:: Data for this exercise
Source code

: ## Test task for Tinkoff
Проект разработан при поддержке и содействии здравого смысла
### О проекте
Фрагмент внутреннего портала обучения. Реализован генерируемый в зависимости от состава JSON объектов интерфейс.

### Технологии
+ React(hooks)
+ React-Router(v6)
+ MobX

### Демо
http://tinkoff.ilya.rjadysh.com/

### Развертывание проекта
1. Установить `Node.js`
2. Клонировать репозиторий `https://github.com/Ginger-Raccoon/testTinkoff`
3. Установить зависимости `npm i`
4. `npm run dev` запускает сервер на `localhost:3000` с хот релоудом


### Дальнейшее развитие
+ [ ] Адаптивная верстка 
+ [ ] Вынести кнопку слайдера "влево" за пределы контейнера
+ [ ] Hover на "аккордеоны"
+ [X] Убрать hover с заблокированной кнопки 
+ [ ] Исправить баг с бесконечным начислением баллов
::::
• **Exercise aim**: Give back the complete data exactly as supplied.

• **Output for this task**:
Source code

: ## Test task for Tinkoff
Проект разработан при поддержке и содействии здравого смысла
### О проекте
Фрагмент внутреннего портала обучения. Реализован генерируемый в зависимости от состава JSON объектов интерфейс.

### Технологии
+ React(hooks)
+ React-Router(v6)
+ MobX

### Демо
http://tinkoff.ilya.rjadysh.com/

### Развертывание проекта
1. Установить `Node.js`
2. Клонировать репозиторий `https://github.com/Ginger-Raccoon/testTinkoff`
3. Установить зависимости `npm i`
4. `npm run dev` запускает сервер на `localhost:3000` с хот релоудом


### Дальнейшее развитие
+ [ ] Адаптивная верстка 
+ [ ] Вынести кнопку слайдера "влево" за пределы контейнера
+ [ ] Hover на "аккордеоны"
+ [X] Убрать hover с заблокированной кнопки 
+ [ ] Исправить баг с бесконечным начислением баллов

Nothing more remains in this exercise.